In his writings about education, Jean-Jacques Rousseau had the following warning  regarding answering children’s questions.
“To nourish his curiosity, never hasten to satisfy it ….. Ask questions that he can handle and leave them to him to resolve. Let him know things, not because you have told him, but rather he has understood it for himself.”
I do not know if my husband and I have often hastened to satisfy our four and half year old son, Agneya’s curiosity and passion for trains. Like all boys his age, he had several toys that were trains – alphabet trains, dinosaur trains, model train layouts and sets. Once in a while, we had to visit the local library on his request to let him play with the layouts they had in the toddler room. Thomas, Percy, Gordon, Emily and their friends  along with Sir Topham Hatt in the Island of Sodor was a favorite. Of course, he was a passenger too – usually accompanying mommy and daddy to New York city. He would collect tickets from us and wait eagerly for the conductor. It was his responsibility to hand them in. A friendly conductor would smile, wish him and even punch nice designs on the ticket for him. He loved the attention. Once during Halloween, an elderly conductor carved a pumpkin on the ticket for him. He saved that as memorabilia.

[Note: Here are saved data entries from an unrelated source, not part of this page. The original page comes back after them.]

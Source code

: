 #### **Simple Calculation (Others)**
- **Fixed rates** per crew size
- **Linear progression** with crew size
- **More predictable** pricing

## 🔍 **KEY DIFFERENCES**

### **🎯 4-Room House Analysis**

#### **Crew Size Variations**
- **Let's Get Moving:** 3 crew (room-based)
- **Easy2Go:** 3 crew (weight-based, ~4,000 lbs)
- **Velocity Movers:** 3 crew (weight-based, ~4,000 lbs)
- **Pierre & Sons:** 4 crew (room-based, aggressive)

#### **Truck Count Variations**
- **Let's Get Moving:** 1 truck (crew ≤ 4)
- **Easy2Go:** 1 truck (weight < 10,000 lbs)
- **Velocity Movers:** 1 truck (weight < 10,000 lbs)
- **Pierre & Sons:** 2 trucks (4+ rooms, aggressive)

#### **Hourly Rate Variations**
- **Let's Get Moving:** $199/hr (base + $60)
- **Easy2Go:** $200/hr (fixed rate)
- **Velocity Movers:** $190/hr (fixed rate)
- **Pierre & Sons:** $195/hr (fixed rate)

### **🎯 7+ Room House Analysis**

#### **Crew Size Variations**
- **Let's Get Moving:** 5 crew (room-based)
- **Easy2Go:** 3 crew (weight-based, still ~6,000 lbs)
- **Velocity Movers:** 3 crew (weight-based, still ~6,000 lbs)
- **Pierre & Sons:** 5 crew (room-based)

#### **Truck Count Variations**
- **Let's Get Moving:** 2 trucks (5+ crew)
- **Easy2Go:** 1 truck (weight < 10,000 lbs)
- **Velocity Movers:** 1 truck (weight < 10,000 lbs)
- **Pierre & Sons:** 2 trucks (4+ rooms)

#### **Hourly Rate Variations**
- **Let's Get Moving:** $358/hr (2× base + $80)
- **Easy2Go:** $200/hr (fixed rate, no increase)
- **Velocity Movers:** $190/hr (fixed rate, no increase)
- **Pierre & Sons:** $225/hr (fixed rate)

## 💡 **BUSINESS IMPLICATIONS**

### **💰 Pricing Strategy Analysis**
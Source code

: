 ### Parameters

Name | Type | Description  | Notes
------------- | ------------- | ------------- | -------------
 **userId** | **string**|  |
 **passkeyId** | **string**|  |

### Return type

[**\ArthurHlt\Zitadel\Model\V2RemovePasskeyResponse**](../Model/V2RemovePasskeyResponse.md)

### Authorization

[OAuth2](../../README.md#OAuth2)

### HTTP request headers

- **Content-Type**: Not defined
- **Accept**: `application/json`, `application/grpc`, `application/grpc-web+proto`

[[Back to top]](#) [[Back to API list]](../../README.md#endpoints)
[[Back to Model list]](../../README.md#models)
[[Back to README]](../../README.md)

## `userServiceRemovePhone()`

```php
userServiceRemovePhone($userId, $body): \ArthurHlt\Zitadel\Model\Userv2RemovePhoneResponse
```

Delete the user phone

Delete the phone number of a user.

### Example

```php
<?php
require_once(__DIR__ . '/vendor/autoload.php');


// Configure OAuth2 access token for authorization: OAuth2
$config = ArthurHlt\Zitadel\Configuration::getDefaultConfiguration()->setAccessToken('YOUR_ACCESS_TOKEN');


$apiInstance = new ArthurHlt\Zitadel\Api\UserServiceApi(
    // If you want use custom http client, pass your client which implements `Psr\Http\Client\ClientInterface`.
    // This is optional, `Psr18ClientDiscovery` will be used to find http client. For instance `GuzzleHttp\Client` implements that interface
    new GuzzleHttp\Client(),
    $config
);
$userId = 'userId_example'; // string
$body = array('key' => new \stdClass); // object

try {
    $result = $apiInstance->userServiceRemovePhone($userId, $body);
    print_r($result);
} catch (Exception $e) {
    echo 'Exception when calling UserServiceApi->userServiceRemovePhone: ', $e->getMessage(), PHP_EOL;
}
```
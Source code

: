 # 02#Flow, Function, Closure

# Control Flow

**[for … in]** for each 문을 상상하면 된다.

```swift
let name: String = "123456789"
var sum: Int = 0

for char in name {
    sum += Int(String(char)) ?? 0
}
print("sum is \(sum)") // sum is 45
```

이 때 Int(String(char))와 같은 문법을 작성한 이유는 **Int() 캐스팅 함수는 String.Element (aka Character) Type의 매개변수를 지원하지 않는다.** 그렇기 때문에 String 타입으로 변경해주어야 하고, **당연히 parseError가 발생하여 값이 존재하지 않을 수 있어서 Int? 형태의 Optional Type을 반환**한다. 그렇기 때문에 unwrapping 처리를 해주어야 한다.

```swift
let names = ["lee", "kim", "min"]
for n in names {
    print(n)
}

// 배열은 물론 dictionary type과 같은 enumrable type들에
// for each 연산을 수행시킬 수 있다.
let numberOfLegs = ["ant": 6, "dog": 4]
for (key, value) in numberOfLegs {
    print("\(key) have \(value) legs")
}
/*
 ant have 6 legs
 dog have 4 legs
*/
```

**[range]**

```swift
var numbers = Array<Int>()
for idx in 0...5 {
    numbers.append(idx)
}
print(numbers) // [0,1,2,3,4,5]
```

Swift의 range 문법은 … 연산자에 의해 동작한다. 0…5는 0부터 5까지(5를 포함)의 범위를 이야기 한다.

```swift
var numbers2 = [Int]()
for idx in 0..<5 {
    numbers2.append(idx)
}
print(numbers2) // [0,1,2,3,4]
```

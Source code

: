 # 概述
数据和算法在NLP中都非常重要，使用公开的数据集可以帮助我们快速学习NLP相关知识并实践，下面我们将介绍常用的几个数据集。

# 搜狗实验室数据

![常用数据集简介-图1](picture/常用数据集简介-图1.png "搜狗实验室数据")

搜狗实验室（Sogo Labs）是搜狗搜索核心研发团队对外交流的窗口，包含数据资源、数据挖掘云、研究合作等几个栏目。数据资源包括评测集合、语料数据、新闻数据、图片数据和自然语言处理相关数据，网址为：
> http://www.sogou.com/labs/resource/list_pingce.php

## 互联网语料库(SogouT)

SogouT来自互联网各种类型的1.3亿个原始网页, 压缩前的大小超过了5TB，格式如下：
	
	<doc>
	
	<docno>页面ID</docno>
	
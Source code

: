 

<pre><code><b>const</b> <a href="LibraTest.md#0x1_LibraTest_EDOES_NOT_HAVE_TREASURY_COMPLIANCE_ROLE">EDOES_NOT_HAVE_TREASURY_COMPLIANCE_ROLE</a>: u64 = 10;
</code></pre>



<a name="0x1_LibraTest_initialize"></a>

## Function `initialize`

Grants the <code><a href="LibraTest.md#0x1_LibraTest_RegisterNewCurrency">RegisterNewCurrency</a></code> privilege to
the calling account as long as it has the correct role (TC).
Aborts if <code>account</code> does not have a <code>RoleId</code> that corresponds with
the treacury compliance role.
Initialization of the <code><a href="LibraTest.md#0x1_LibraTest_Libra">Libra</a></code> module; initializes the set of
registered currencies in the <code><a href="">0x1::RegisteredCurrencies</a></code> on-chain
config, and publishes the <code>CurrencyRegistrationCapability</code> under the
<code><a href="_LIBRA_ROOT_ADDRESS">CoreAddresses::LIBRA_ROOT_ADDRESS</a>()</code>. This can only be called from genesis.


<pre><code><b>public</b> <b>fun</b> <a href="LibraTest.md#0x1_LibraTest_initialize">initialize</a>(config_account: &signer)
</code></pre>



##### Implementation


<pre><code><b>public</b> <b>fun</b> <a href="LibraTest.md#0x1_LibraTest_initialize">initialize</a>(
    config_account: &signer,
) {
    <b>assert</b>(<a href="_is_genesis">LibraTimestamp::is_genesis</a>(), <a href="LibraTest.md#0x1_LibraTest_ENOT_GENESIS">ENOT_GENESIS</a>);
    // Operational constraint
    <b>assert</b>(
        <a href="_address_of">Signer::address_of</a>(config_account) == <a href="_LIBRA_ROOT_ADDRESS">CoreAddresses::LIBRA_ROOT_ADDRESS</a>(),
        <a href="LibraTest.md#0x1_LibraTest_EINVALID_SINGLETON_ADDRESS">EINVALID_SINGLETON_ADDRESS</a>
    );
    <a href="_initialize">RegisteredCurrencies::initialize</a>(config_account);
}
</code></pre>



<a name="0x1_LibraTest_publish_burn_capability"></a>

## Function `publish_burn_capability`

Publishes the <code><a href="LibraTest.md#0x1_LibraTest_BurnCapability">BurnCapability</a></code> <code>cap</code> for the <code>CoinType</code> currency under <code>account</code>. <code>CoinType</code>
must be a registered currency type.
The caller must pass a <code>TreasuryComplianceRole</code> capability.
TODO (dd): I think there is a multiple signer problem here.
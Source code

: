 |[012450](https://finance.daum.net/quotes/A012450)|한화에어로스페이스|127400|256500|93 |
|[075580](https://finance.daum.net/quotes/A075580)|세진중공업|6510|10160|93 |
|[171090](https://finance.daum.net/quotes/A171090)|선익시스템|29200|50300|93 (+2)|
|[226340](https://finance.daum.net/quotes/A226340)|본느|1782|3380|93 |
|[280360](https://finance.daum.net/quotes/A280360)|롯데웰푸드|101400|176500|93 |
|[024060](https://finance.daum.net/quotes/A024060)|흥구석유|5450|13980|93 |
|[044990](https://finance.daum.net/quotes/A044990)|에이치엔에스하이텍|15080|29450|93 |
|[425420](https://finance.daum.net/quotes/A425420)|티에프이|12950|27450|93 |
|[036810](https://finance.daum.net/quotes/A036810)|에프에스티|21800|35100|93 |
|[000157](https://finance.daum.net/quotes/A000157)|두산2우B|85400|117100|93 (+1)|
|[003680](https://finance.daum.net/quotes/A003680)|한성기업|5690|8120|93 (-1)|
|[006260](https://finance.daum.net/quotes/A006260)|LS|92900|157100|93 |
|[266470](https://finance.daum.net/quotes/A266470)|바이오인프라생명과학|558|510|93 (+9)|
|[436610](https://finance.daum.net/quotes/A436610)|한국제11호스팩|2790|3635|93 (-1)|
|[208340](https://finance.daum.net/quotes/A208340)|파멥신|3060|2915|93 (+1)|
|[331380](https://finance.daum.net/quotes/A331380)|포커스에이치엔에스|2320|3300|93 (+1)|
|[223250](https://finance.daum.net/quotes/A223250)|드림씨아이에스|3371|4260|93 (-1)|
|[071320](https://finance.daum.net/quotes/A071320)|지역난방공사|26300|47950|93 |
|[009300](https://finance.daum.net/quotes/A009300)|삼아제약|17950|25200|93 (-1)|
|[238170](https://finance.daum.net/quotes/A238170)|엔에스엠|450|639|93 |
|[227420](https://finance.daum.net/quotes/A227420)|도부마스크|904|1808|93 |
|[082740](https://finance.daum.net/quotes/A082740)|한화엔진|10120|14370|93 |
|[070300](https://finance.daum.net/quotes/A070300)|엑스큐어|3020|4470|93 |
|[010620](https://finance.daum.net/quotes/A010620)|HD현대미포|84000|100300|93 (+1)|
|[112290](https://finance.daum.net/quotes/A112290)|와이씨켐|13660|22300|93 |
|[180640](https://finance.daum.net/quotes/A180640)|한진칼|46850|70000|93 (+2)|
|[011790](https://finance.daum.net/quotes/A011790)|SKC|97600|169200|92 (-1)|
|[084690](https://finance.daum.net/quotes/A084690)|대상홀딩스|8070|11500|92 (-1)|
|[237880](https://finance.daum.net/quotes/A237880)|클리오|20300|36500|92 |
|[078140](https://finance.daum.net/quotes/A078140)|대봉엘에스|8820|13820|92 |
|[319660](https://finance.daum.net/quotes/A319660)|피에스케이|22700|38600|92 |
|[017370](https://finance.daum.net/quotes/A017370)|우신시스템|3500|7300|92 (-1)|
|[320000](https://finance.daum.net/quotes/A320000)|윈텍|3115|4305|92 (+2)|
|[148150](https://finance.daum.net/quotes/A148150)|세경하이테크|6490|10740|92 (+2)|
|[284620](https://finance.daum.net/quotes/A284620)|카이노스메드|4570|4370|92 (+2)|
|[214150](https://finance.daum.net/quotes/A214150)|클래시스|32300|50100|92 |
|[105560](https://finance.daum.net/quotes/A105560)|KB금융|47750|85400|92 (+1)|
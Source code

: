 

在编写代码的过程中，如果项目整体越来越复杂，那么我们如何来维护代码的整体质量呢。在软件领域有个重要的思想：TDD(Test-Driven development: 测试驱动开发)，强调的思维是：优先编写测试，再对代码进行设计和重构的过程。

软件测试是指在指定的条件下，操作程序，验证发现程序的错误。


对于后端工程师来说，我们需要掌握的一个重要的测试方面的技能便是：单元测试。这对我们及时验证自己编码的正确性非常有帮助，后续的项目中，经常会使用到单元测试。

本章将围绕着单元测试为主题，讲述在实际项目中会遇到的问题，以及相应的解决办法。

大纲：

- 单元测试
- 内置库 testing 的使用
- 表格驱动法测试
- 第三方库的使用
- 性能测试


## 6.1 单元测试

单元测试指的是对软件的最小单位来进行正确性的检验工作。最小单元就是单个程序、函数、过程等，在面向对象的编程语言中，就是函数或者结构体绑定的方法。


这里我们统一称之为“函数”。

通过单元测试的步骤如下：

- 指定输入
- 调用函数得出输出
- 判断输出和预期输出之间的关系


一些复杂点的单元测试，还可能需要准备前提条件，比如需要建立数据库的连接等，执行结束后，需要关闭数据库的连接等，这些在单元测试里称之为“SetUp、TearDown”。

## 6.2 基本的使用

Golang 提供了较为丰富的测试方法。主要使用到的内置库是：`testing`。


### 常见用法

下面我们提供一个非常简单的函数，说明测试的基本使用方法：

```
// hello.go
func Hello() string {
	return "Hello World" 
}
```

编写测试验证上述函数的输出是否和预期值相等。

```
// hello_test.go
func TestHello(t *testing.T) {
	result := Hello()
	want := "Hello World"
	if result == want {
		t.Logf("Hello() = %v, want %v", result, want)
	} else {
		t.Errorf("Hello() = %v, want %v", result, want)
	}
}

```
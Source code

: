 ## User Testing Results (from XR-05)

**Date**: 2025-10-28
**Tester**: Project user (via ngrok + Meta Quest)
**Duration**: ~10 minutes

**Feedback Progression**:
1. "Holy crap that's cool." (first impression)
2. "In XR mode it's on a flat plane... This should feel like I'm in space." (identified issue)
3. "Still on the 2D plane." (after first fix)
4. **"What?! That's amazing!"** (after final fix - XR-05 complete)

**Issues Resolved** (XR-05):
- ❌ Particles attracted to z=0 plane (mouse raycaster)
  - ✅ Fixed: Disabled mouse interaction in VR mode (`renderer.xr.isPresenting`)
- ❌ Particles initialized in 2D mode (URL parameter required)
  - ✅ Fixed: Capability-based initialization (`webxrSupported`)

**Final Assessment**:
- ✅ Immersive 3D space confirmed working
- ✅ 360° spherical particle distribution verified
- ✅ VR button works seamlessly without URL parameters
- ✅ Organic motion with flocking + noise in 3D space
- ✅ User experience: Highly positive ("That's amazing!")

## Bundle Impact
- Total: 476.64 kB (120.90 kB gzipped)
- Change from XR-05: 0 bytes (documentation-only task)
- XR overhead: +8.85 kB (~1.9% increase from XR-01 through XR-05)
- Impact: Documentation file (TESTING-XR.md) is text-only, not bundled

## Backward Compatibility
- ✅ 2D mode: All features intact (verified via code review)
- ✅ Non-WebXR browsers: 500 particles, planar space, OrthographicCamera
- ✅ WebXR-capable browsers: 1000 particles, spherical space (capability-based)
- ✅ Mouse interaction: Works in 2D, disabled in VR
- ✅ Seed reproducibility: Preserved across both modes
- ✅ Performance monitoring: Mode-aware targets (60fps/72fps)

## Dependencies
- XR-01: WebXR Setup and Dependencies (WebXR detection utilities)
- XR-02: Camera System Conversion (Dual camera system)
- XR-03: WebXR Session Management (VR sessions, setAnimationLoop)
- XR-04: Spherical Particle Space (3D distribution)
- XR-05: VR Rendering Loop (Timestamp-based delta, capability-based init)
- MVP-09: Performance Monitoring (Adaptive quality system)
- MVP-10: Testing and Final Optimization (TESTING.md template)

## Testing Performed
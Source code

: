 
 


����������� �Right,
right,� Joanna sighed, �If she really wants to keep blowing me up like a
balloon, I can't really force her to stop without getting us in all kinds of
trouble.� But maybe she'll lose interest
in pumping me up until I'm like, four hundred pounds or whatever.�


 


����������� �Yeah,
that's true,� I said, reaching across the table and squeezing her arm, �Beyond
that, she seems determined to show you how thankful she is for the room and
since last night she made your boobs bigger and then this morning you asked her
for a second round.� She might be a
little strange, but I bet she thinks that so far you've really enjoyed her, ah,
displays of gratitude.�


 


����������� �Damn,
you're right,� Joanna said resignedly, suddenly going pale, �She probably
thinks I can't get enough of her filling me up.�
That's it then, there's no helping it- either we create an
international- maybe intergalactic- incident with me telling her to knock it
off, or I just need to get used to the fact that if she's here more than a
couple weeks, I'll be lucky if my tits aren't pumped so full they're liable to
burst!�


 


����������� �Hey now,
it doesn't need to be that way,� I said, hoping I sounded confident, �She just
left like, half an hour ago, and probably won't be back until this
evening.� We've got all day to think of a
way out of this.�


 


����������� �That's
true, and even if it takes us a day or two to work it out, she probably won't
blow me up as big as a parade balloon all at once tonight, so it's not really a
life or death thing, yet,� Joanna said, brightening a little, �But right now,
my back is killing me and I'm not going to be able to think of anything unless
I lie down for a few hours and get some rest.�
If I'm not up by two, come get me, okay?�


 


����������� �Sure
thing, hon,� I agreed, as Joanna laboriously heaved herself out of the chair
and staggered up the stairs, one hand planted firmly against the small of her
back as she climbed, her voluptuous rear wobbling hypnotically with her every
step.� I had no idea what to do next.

When it came to him representing trains in his paintings, the stories that accompanied them were far more interesting. In Figure 1, he depicts a pink train going through a dark tunnel. He himself is the driver, sitting in the engine (never knew he could do self-portraits!), mommy a passenger in the second coach, and a “bhoot”* in the last compartment. The platform is outside the tunnel and has ghosts of different colors – red, green, blue, and yellow. Each ghost has only one eye and jagged teeth. Some have hands, others do not.
A trip to a station in Kolkata**, India motivated another picture (Figure 2) – a green local train with strange shaped train car connectors, overhead wires for supply of electricity, engines with wheels and tracks.
A futuristic train (Figure 3) that he designed had stream-lined coaches, a car park which for some unknown reason had to be very dark with its lights out; a ticket office and passengers on the platform.
The Amtrak (Figure 4) an all-time favorite, was drawn much more carefully, with the engine having a stream-lined shape, trees near the track (I assume he feels Amtrak maintains its tracks well!), and over head wires. He discussed with me the possibility of having a cafe car. Strangely though, it had to be red in color while most Amtrak trains in real life are a combination of blue and gray.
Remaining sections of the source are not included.